PROMPT: Would you restate the entries below word for word, leaving out the images?
SUPPLIED INFORMATION section start
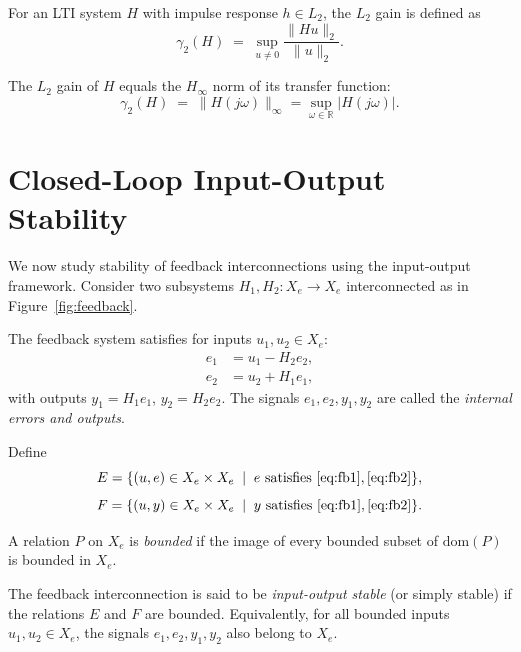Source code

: \begin{definition}[$L_2$ Gain]
For an LTI system $H$ with impulse response $h \in L_2$, the $L_2$ gain is defined as
\[
\gamma_2(H) \;=\; \sup_{u \neq 0} \frac{\|Hu\|_2}{\|u\|_2}.
\]
\end{definition}

\begin{theorem}
The $L_2$ gain of $H$ equals the $H_\infty$ norm of its transfer function:
\[
\gamma_2(H) \;=\; \|H(j\omega)\|_\infty 
= \sup_{\omega \in \mathbb{R}} |H(j\omega)|.
\]
\end{theorem}

\section{Closed-Loop Input-Output Stability}

We now study stability of feedback interconnections using the input-output framework.  
Consider two subsystems $H_1, H_2 : X_e \to X_e$ interconnected as in Figure~\ref{fig:feedback}.

\begin{definition}
The feedback system satisfies for inputs $u_1,u_2 \in X_e$:
\begin{align}
e_1 &= u_1 - H_2 e_2, \label{eq:fb1}\\
e_2 &= u_2 + H_1 e_1, \label{eq:fb2}
\end{align}
with outputs $y_1 = H_1 e_1$, $y_2 = H_2 e_2$.  
The signals $e_1,e_2,y_1,y_2$ are called the \emph{internal errors and outputs}.
\end{definition}

\begin{definition}
Define
\[
E = \{ (u,e) \in X_e \times X_e \;\mid\; e \text{ satisfies } \eqref{eq:fb1}, \eqref{eq:fb2}\},
\]
\[
F = \{ (u,y) \in X_e \times X_e \;\mid\; y \text{ satisfies } \eqref{eq:fb1}, \eqref{eq:fb2}\}.
\]
\end{definition}

\begin{definition}[Boundedness]
A relation $P$ on $X_e$ is \emph{bounded} if the image of every bounded subset of $\mathrm{dom}(P)$ is bounded in $X_e$.
\end{definition}

\begin{definition}
The feedback interconnection is said to be \emph{input-output stable} (or simply stable) if the relations $E$ and $F$ are bounded.  
Equivalently, for all bounded inputs $u_1,u_2 \in X_e$, the signals $e_1,e_2,y_1,y_2$ also belong to $X_e$.
\end{definition}

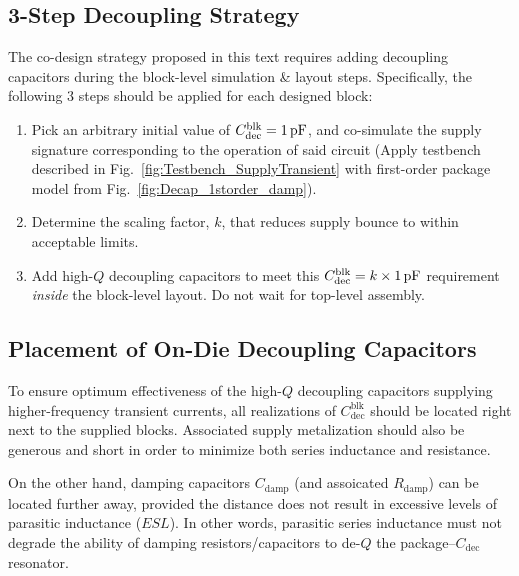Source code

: \subsection{3-Step Decoupling Strategy}
\par The co-design strategy proposed in this text requires adding decoupling
capacitors during the block-level simulation \& layout steps. Specifically, the
following 3 steps should be applied for each designed block:
%
\begin{enumerate}[noitemsep]
\item Pick an arbitrary initial value of $C_\mathrm{dec}^\mathrm{blk}=1\mathrm{\,pF}$, and co-simulate the supply signature corresponding to the operation of said circuit (Apply testbench described in Fig.~\ref{fig:Testbench_SupplyTransient} with first-order package model from Fig.~\ref{fig:Decap_1storder_damp}).
\item Determine the scaling factor, $k$, that reduces supply bounce to within acceptable limits.
\item Add high-$Q$ decoupling capacitors to meet this $C_\mathrm{dec}^\mathrm{blk}=k\times 1\mathrm{\,pF}$ requirement \emph{inside} the block-level layout.  Do not wait for top-level assembly.
\end{enumerate}
%
\subsection{Placement of On-Die Decoupling Capacitors}
\par To ensure optimum effectiveness of the high-$Q$ decoupling capacitors
supplying higher-frequency transient currents, all realizations of
$C_\mathrm{dec}^\mathrm{blk}$ should be located right next to the supplied
blocks. Associated supply metalization should also be generous and short in
order to minimize both series inductance and resistance.
%
\par On the other hand, damping capacitors $C_\mathrm{damp}$ (and assoicated
$R_\mathrm{damp}$) can be located further away, provided the distance does
not result in excessive levels of parasitic inductance ($ESL$). In other words,
parasitic series inductance must not degrade the ability of damping
resistors/capacitors to de-$Q$ the package--$C_\mathrm{dec}$ resonator.
%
SUPPLIED INFORMATION section end
ANSWER SPACE:
Source code

: \begin{definition}[$L_2$ Gain]
For an LTI system $H$ with impulse response $h \in L_2$, the $L_2$ gain is defined as
\[
\gamma_2(H) \;=\; \sup_{u \neq 0} \frac{\|Hu\|_2}{\|u\|_2}.
\]
\end{definition}

\begin{theorem}
The $L_2$ gain of $H$ equals the $H_\infty$ norm of its transfer function:
\[
\gamma_2(H) \;=\; \|H(j\omega)\|_\infty 
= \sup_{\omega \in \mathbb{R}} |H(j\omega)|.
\]
\end{theorem}

\section{Closed-Loop Input-Output Stability}

We now study stability of feedback interconnections using the input-output framework.  
Consider two subsystems $H_1, H_2 : X_e \to X_e$ interconnected as in Figure~\ref{fig:feedback}.

\begin{definition}
The feedback system satisfies for inputs $u_1,u_2 \in X_e$:
\begin{align}
e_1 &= u_1 - H_2 e_2, \label{eq:fb1}\\
e_2 &= u_2 + H_1 e_1, \label{eq:fb2}
\end{align}
with outputs $y_1 = H_1 e_1$, $y_2 = H_2 e_2$.  
The signals $e_1,e_2,y_1,y_2$ are called the \emph{internal errors and outputs}.
\end{definition}

\begin{definition}
Define
\[
E = \{ (u,e) \in X_e \times X_e \;\mid\; e \text{ satisfies } \eqref{eq:fb1}, \eqref{eq:fb2}\},
\]
\[
F = \{ (u,y) \in X_e \times X_e \;\mid\; y \text{ satisfies } \eqref{eq:fb1}, \eqref{eq:fb2}\}.
\]
\end{definition}

\begin{definition}[Boundedness]
A relation $P$ on $X_e$ is \emph{bounded} if the image of every bounded subset of $\mathrm{dom}(P)$ is bounded in $X_e$.
\end{definition}

\begin{definition}
The feedback interconnection is said to be \emph{input-output stable} (or simply stable) if the relations $E$ and $F$ are bounded.  
Equivalently, for all bounded inputs $u_1,u_2 \in X_e$, the signals $e_1,e_2,y_1,y_2$ also belong to $X_e$.
\end{definition}

Source code

: \subsection{3-Step Decoupling Strategy}
\par The co-design strategy proposed in this text requires adding decoupling
capacitors during the block-level simulation \& layout steps. Specifically, the
following 3 steps should be applied for each designed block:
%
\begin{enumerate}[noitemsep]
\item Pick an arbitrary initial value of $C_\mathrm{dec}^\mathrm{blk}=1\mathrm{\,pF}$, and co-simulate the supply signature corresponding to the operation of said circuit (Apply testbench described in Fig.~\ref{fig:Testbench_SupplyTransient} with first-order package model from Fig.~\ref{fig:Decap_1storder_damp}).
\item Determine the scaling factor, $k$, that reduces supply bounce to within acceptable limits.
\item Add high-$Q$ decoupling capacitors to meet this $C_\mathrm{dec}^\mathrm{blk}=k\times 1\mathrm{\,pF}$ requirement \emph{inside} the block-level layout.  Do not wait for top-level assembly.
\end{enumerate}
%
\subsection{Placement of On-Die Decoupling Capacitors}
\par To ensure optimum effectiveness of the high-$Q$ decoupling capacitors
supplying higher-frequency transient currents, all realizations of
$C_\mathrm{dec}^\mathrm{blk}$ should be located right next to the supplied
blocks. Associated supply metalization should also be generous and short in
order to minimize both series inductance and resistance.
%
\par On the other hand, damping capacitors $C_\mathrm{damp}$ (and assoicated
$R_\mathrm{damp}$) can be located further away, provided the distance does
not result in excessive levels of parasitic inductance ($ESL$). In other words,
parasitic series inductance must not degrade the ability of damping
resistors/capacitors to de-$Q$ the package--$C_\mathrm{dec}$ resonator.
%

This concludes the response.